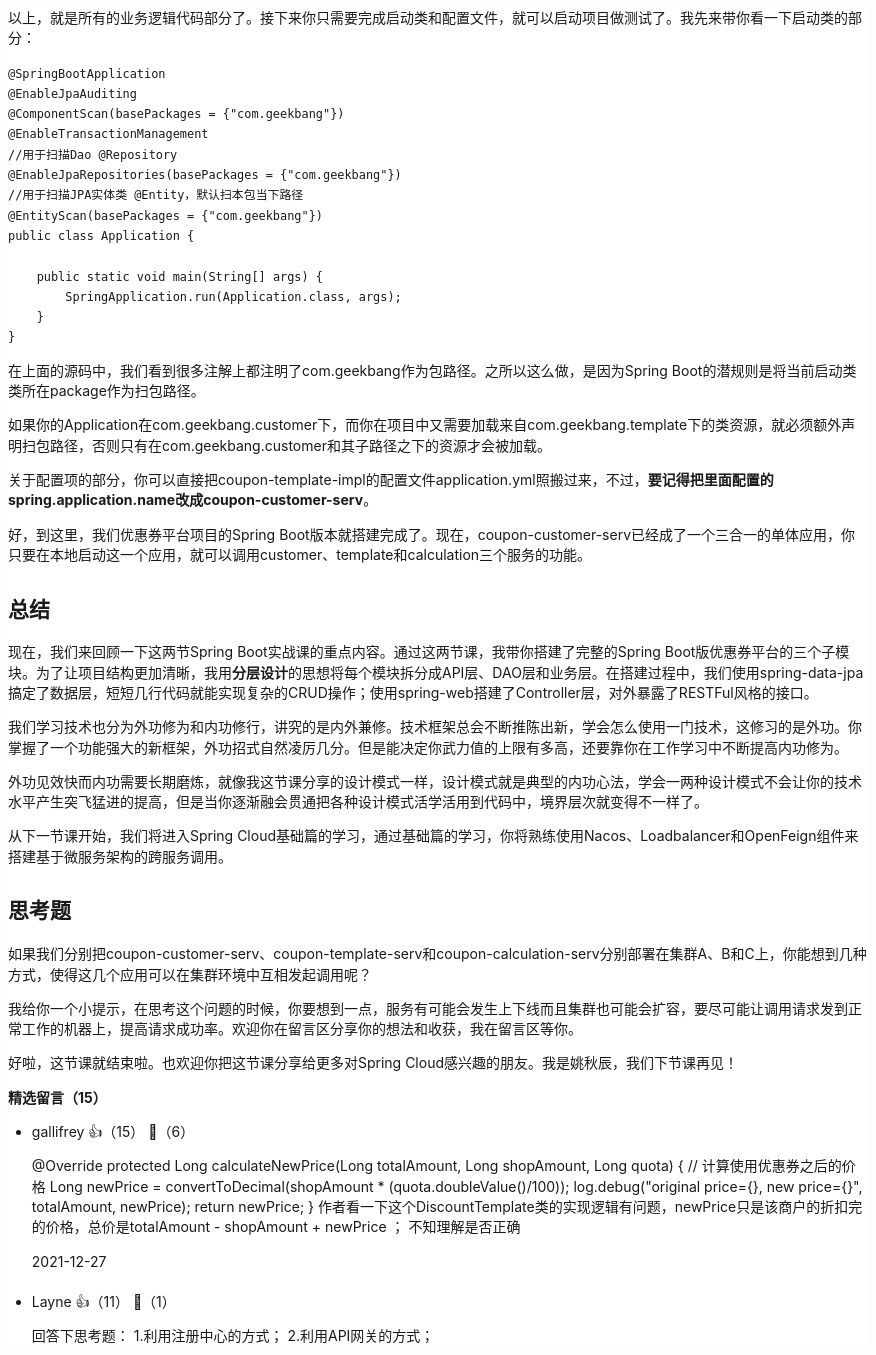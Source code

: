 以上，就是所有的业务逻辑代码部分了。接下来你只需要完成启动类和配置文件，就可以启动项目做测试了。我先来带你看一下启动类的部分：

```
@SpringBootApplication
@EnableJpaAuditing
@ComponentScan(basePackages = {"com.geekbang"})
@EnableTransactionManagement
//用于扫描Dao @Repository
@EnableJpaRepositories(basePackages = {"com.geekbang"})
//用于扫描JPA实体类 @Entity，默认扫本包当下路径
@EntityScan(basePackages = {"com.geekbang"})
public class Application {

    public static void main(String[] args) {
        SpringApplication.run(Application.class, args);
    }
}
```

在上面的源码中，我们看到很多注解上都注明了com.geekbang作为包路径。之所以这么做，是因为Spring Boot的潜规则是将当前启动类类所在package作为扫包路径。

如果你的Application在com.geekbang.customer下，而你在项目中又需要加载来自com.geekbang.template下的类资源，就必须额外声明扫包路径，否则只有在com.geekbang.customer和其子路径之下的资源才会被加载。

关于配置项的部分，你可以直接把coupon-template-impl的配置文件application.yml照搬过来，不过，**要记得把里面配置的spring.application.name改成coupon-customer-serv**。

好，到这里，我们优惠券平台项目的Spring Boot版本就搭建完成了。现在，coupon-customer-serv已经成了一个三合一的单体应用，你只要在本地启动这一个应用，就可以调用customer、template和calculation三个服务的功能。

## 总结

现在，我们来回顾一下这两节Spring Boot实战课的重点内容。通过这两节课，我带你搭建了完整的Spring Boot版优惠券平台的三个子模块。为了让项目结构更加清晰，我用**分层设计**的思想将每个模块拆分成API层、DAO层和业务层。在搭建过程中，我们使用spring-data-jpa搞定了数据层，短短几行代码就能实现复杂的CRUD操作；使用spring-web搭建了Controller层，对外暴露了RESTFul风格的接口。

我们学习技术也分为外功修为和内功修行，讲究的是内外兼修。技术框架总会不断推陈出新，学会怎么使用一门技术，这修习的是外功。你掌握了一个功能强大的新框架，外功招式自然凌厉几分。但是能决定你武力值的上限有多高，还要靠你在工作学习中不断提高内功修为。

外功见效快而内功需要长期磨炼，就像我这节课分享的设计模式一样，设计模式就是典型的内功心法，学会一两种设计模式不会让你的技术水平产生突飞猛进的提高，但是当你逐渐融会贯通把各种设计模式活学活用到代码中，境界层次就变得不一样了。

从下一节课开始，我们将进入Spring Cloud基础篇的学习，通过基础篇的学习，你将熟练使用Nacos、Loadbalancer和OpenFeign组件来搭建基于微服务架构的跨服务调用。

## 思考题

如果我们分别把coupon-customer-serv、coupon-template-serv和coupon-calculation-serv分别部署在集群A、B和C上，你能想到几种方式，使得这几个应用可以在集群环境中互相发起调用呢？

我给你一个小提示，在思考这个问题的时候，你要想到一点，服务有可能会发生上下线而且集群也可能会扩容，要尽可能让调用请求发到正常工作的机器上，提高请求成功率。欢迎你在留言区分享你的想法和收获，我在留言区等你。

好啦，这节课就结束啦。也欢迎你把这节课分享给更多对Spring Cloud感兴趣的朋友。我是姚秋辰，我们下节课再见！
<div><strong>精选留言（15）</strong></div><ul>
<li><span>gallifrey</span> 👍（15） 💬（6）<p>@Override
    protected Long calculateNewPrice(Long totalAmount, Long shopAmount, Long quota) {
        &#47;&#47; 计算使用优惠券之后的价格
        Long newPrice = convertToDecimal(shopAmount * (quota.doubleValue()&#47;100));
        log.debug(&quot;original price={}, new price={}&quot;, totalAmount, newPrice);
        return newPrice;
    }
作者看一下这个DiscountTemplate类的实现逻辑有问题，newPrice只是该商户的折扣完的价格，总价是totalAmount - shopAmount + newPrice ；
不知理解是否正确</p>2021-12-27</li><br/><li><span>Layne</span> 👍（11） 💬（1）<p>回答下思考题：
1.利用注册中心的方式；
2.利用API网关的方式；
......
* [Exercise prompt]: From the listing above, return every line that carries the string "Long".

* [Response]:
    protected Long calculateNewPrice(Long totalAmount, Long shopAmount, Long quota) {
        Long newPrice = convertToDecimal(shopAmount * (quota.doubleValue()&#47;100));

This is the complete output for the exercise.